THE TASK: For each line below that holds "Which", return the line as it stands.

DATASET:
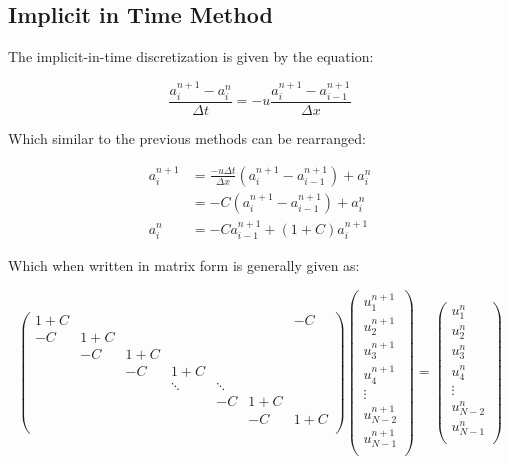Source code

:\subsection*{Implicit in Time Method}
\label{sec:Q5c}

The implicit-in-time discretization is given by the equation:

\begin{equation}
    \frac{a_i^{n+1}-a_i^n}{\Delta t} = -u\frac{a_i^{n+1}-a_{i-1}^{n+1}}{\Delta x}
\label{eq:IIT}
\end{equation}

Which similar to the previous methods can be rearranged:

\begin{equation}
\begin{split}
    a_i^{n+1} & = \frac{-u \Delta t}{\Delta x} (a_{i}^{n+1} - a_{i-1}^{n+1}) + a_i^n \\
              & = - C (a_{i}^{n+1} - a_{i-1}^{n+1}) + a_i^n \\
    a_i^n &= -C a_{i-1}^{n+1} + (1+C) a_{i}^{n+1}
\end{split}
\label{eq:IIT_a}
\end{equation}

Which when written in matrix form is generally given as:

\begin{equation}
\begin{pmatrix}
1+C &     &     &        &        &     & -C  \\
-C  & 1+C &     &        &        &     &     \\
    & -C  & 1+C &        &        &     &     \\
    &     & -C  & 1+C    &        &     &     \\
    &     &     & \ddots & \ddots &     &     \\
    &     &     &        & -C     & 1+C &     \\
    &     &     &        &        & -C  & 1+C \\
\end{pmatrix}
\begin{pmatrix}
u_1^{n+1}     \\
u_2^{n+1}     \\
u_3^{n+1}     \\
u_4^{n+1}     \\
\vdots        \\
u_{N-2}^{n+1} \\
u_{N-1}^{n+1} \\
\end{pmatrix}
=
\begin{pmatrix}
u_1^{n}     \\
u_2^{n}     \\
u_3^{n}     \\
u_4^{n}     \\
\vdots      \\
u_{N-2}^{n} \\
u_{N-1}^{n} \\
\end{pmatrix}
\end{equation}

COMPLETED EXERCISE:
Which similar to the previous methods can be rearranged:
Which when written in matrix form is generally given as:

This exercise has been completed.